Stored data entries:
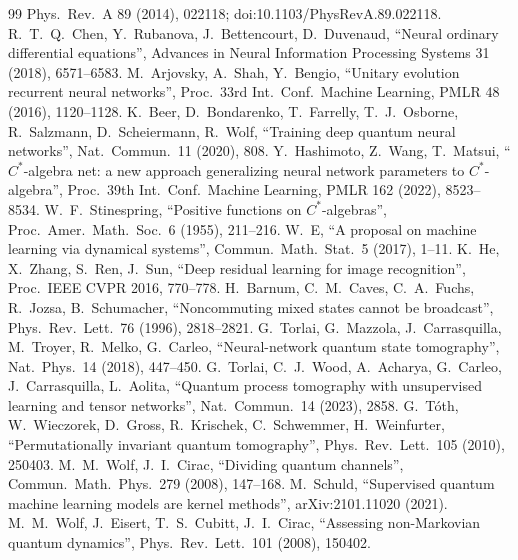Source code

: \documentclass[11pt]{article}
\begin{document}
{\begin{thebibliography}{99}
  Phys.\ Rev.\ A 89 (2014), 022118; doi:10.1103/PhysRevA.89.022118.
 R.~T.~Q.~Chen, Y.~Rubanova, J.~Bettencourt, D.~Duvenaud, ``Neural ordinary differential
  equations'', Advances in Neural Information Processing Systems 31 (2018), 6571--6583.
 M.~Arjovsky, A.~Shah, Y.~Bengio, ``Unitary evolution recurrent neural networks'', Proc.\ 33rd
  Int.\ Conf.\ Machine Learning, PMLR 48 (2016), 1120--1128.
 K.~Beer, D.~Bondarenko, T.~Farrelly, T.~J.~Osborne, R.~Salzmann, D.~Scheiermann, R.~Wolf,
  ``Training deep quantum neural networks'', Nat.\ Commun.\ 11 (2020), 808.
 Y.~Hashimoto, Z.~Wang, T.~Matsui, ``$C^*$-algebra net: a new approach generalizing neural
  network parameters to $C^*$-algebra'', Proc.\ 39th Int.\ Conf.\ Machine Learning, PMLR 162 (2022), 8523--8534.
 W.~F.~Stinespring, ``Positive functions on $C^*$-algebras'', Proc.\ Amer.\ Math.\ Soc.\ 6
  (1955), 211--216.
 W.~E, ``A proposal on machine learning via dynamical systems'', Commun.\ Math.\ Stat.\ 5 (2017), 1--11.
 K.~He, X.~Zhang, S.~Ren, J.~Sun, ``Deep residual learning for image recognition'', Proc.\ IEEE CVPR
  2016, 770--778.
 H.~Barnum, C.~M.~Caves, C.~A.~Fuchs, R.~Jozsa, B.~Schumacher, ``Noncommuting mixed states cannot
  be broadcast'', Phys.\ Rev.\ Lett.\ 76 (1996), 2818--2821.
 G.~Torlai, G.~Mazzola, J.~Carrasquilla, M.~Troyer, R.~Melko, G.~Carleo, ``Neural-network quantum
  state tomography'', Nat.\ Phys.\ 14 (2018), 447--450.
 G.~Torlai, C.~J.~Wood, A.~Acharya, G.~Carleo, J.~Carrasquilla, L.~Aolita, ``Quantum process
  tomography with unsupervised learning and tensor networks'', Nat.\ Commun.\ 14 (2023), 2858.
 G.~T\'oth, W.~Wieczorek, D.~Gross, R.~Krischek, C.~Schwemmer, H.~Weinfurter, ``Permutationally
  invariant quantum tomography'', Phys.\ Rev.\ Lett.\ 105 (2010), 250403.
 M.~M.~Wolf, J.~I.~Cirac, ``Dividing quantum channels'', Commun.\ Math.\ Phys.\ 279 (2008),
  147--168.
 M.~Schuld, ``Supervised quantum machine learning models are kernel methods'',
  arXiv:2101.11020 (2021).
 M.~M.~Wolf, J.~Eisert, T.~S.~Cubitt, J.~I.~Cirac, ``Assessing non-Markovian quantum dynamics'',
  Phys.\ Rev.\ Lett.\ 101 (2008), 150402.
\end{thebibliography}
}
\end{document}
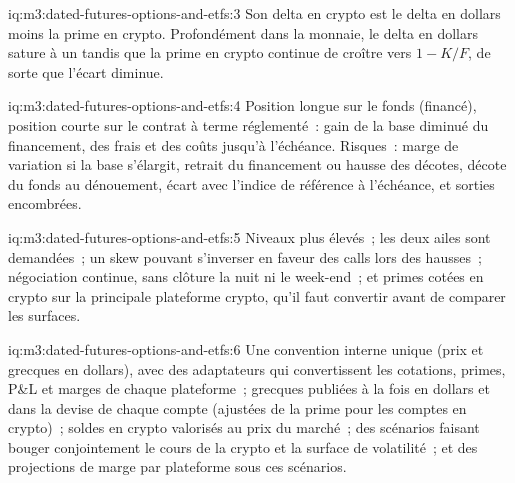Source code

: \begin{solution}{iq:m3:dated-futures-options-and-etfs:3}
Son delta en crypto est le delta en dollars moins la prime en crypto. Profondément dans la monnaie, le delta en dollars sature à un tandis que la prime en crypto
continue de croître vers $1 - K/F$, de sorte que l'écart diminue.
\end{solution}

\begin{solution}{iq:m3:dated-futures-options-and-etfs:4}
Position longue sur le fonds (financé), position courte sur le contrat à terme réglementé~: gain de la base diminué du financement, des frais et des coûts jusqu'à l'échéance. Risques~: marge de variation si
la base s'élargit, retrait du financement ou hausse des décotes, décote du fonds au dénouement, écart avec l'indice de référence à l'échéance, et sorties encombrées.
\end{solution}

\begin{solution}{iq:m3:dated-futures-options-and-etfs:5}
Niveaux plus élevés~; les deux ailes sont demandées~; un skew pouvant s'inverser en faveur des calls lors des hausses~; négociation continue, sans clôture la nuit ni le week-end~; et
primes cotées en crypto sur la principale plateforme crypto, qu'il faut convertir avant de comparer les surfaces.
\end{solution}

\begin{solution}{iq:m3:dated-futures-options-and-etfs:6}
Une convention interne unique (prix et grecques en dollars), avec des adaptateurs qui convertissent les cotations, primes, P\&L et marges de chaque plateforme~; grecques
publiées à la fois en dollars et dans la devise de chaque compte (ajustées de la prime pour les comptes en crypto)~; soldes en crypto valorisés au prix du marché~;
des scénarios faisant bouger conjointement le cours de la crypto et la surface de volatilité~; et des projections de marge par plateforme sous ces scénarios.
\end{solution}
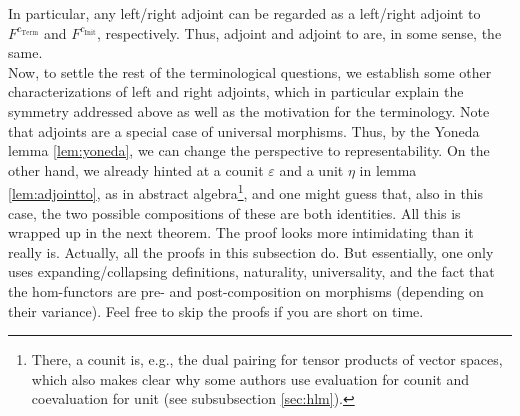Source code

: In particular, any left/right adjoint can be regarded as a left/right adjoint to $F^{c_{\mathrm{Term}}}$ and $F^{c_{\mathrm{Init}}}$, respectively.
Thus, {\glqq}adjoint{\grqq} and {\glqq}adjoint to{\grqq} are, in some sense, the same.
\\
Now, to settle the rest of the terminological questions, we establish some other characterizations of left and right adjoints, which in particular explain the symmetry addressed above as well as the motivation for the terminology.
Note that adjoints are a special case of universal morphisms.
Thus, by the Yoneda lemma \ref{lem:yoneda}, we can change the perspective to representability.
On the other hand, we already hinted at a counit $\varepsilon$ and a unit $\eta$ in lemma \ref{lem:adjointto}, as in abstract algebra\footnote{There, a counit is, e.g., the dual pairing for tensor products of vector spaces, which also makes clear why some authors use evaluation for counit and coevaluation for unit (see subsubsection \ref{sec:hlm}).}, and one might guess that, also in this case, the two possible compositions of these are both identities.
All this is wrapped up in the next theorem.
The proof looks more intimidating than it really is.
Actually, all the proofs in this subsection do.
But essentially, one only uses expanding/collapsing definitions, naturality, universality, and the fact that the hom-functors are pre- and post-composition on morphisms (depending on their variance).
Feel free to skip the proofs if you are short on time.
\\
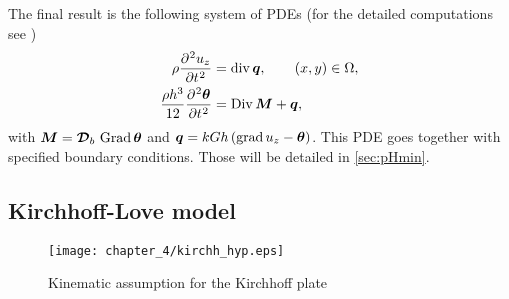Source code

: The final result is the following system of PDEs (for the detailed computations see \cite[Chapter 10]{reddy2006theory})
\begin{equation}\label{eq:classMin}
\begin{aligned}
\rho \diffp[2]{u_z}{t} &= \div \bm{q}, \qquad (x,y) \in \Omega, \\
\frac{\rho h^3}{12} \diffp[2]{\bm{\theta}}{t} &=\Div \bm{M} + \bm{q},
\end{aligned}
\end{equation}
with $\bm{M}= \bm{\mathcal{D}}_b\,\operatorname*{Grad}{\bm{\theta}}$ and $\bm{q}= kGh\,(\operatorname*{grad} u_z - \bm{\theta})$. This PDE goes together with specified boundary conditions. Those will be detailed in \ref{sec:pHmin}.


\subsection{Kirchhoff-Love model}
\begin{figure}[tb]
	\centering
	\texttt{[image: chapter\_4/kirchh\_hyp.eps]}
	\caption{Kinematic assumption for the Kirchhoff plate}
	\label{fig:kirchh_hyp}
\end{figure}

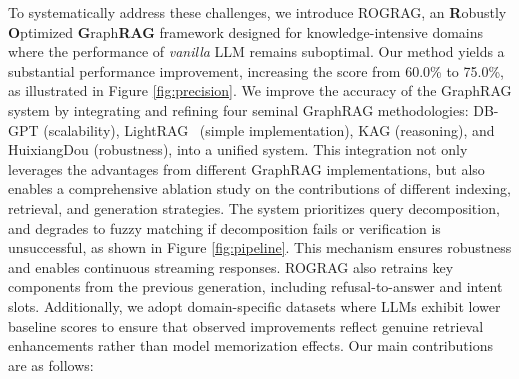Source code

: \documentclass[11pt]{article}
\begin{document}
To systematically address these challenges, we introduce ROGRAG, an \textbf{R}obustly \textbf{O}ptimized \textbf{G}raph\textbf{RAG} framework designed for knowledge-intensive domains where the performance of \textit{vanilla} LLM remains suboptimal. Our method yields a substantial performance improvement, increasing the score from 60.0\% to 75.0\%, as illustrated in Figure \ref{fig:precision}. We improve the accuracy of the GraphRAG system by integrating and refining four seminal GraphRAG methodologies: DB-GPT \citep{xue2023db} (scalability), LightRAG~\citep{guo2024lightragsimplefastretrievalaugmented} (simple implementation), KAG \citep{liang2024kagboostingllmsprofessional} (reasoning), and HuixiangDou \citep{kong2024huixiangdou} (robustness), into a unified system. This integration not only leverages the advantages from different GraphRAG implementations, but also enables a comprehensive ablation study on the contributions of different indexing, retrieval, and generation strategies. 
The system prioritizes query decomposition, and degrades to fuzzy matching if decomposition fails or verification is unsuccessful, as shown in Figure \ref{fig:pipeline}. This mechanism ensures robustness and enables continuous streaming responses. ROGRAG also retrains key components from the previous generation, including refusal-to-answer and intent slots. Additionally, we adopt domain-specific datasets where LLMs exhibit lower baseline scores to ensure that observed improvements reflect genuine retrieval enhancements rather than model memorization effects. Our main contributions are as follows:
\end{document}
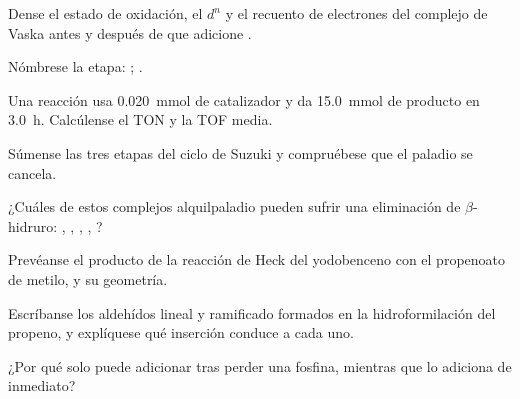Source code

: \begin{exercise}[$\star$]\label{exo:b2:catalytic-cycles:1}
Dense el estado de oxidación, el $d^n$ y el recuento de electrones del complejo de Vaska
 antes y después de que adicione .
\end{exercise}

\begin{exercise}[$\star$]\label{exo:b2:catalytic-cycles:2}
Nómbrese la etapa: ; .
\end{exercise}

\begin{exercise}[$\star$]\label{exo:b2:catalytic-cycles:3}
Una reacción usa \qty{0.020}{mmol} de catalizador y da \qty{15.0}{mmol} de producto en
\qty{3.0}{h}. Calcúlense el TON y la TOF media.
\end{exercise}

\begin{exercise}[$\star$]\label{exo:b2:catalytic-cycles:4}
Súmense las tres etapas del ciclo de Suzuki y compruébese que el paladio se cancela.
\end{exercise}

\begin{exercise}[$\star\star$]\label{exo:b2:catalytic-cycles:5}
¿Cuáles de estos complejos alquilpaladio pueden sufrir una eliminación de $\beta$-hidruro:
, , , , ?
\end{exercise}

\begin{exercise}[$\star\star$]\label{exo:b2:catalytic-cycles:6}
Prevéanse el producto de la reacción de Heck del yodobenceno con el propenoato de metilo, y su
geometría.
\end{exercise}

\begin{exercise}[$\star\star$]\label{exo:b2:catalytic-cycles:7}
Escríbanse los aldehídos lineal y ramificado formados en la hidroformilación del propeno, y
explíquese qué inserción conduce a cada uno.
\end{exercise}

\begin{exercise}[$\star\star$]\label{exo:b2:catalytic-cycles:8}
¿Por qué  solo puede adicionar  tras perder una fosfina, mientras que
 lo adiciona de inmediato?
\end{exercise}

Task to complete: Your task is to repeat the opening line of the entries above and each line after it, ending with the line that has "equations'', Advances in". Do not include the pictures.

Written response:
Source code

: \documentclass[11pt]{article}
\begin{document}
{\begin{thebibliography}{99}
  Phys.\ Rev.\ A 89 (2014), 022118; doi:10.1103/PhysRevA.89.022118.
 R.~T.~Q.~Chen, Y.~Rubanova, J.~Bettencourt, D.~Duvenaud, ``Neural ordinary differential
  equations'', Advances in Neural Information Processing Systems 31 (2018), 6571--6583.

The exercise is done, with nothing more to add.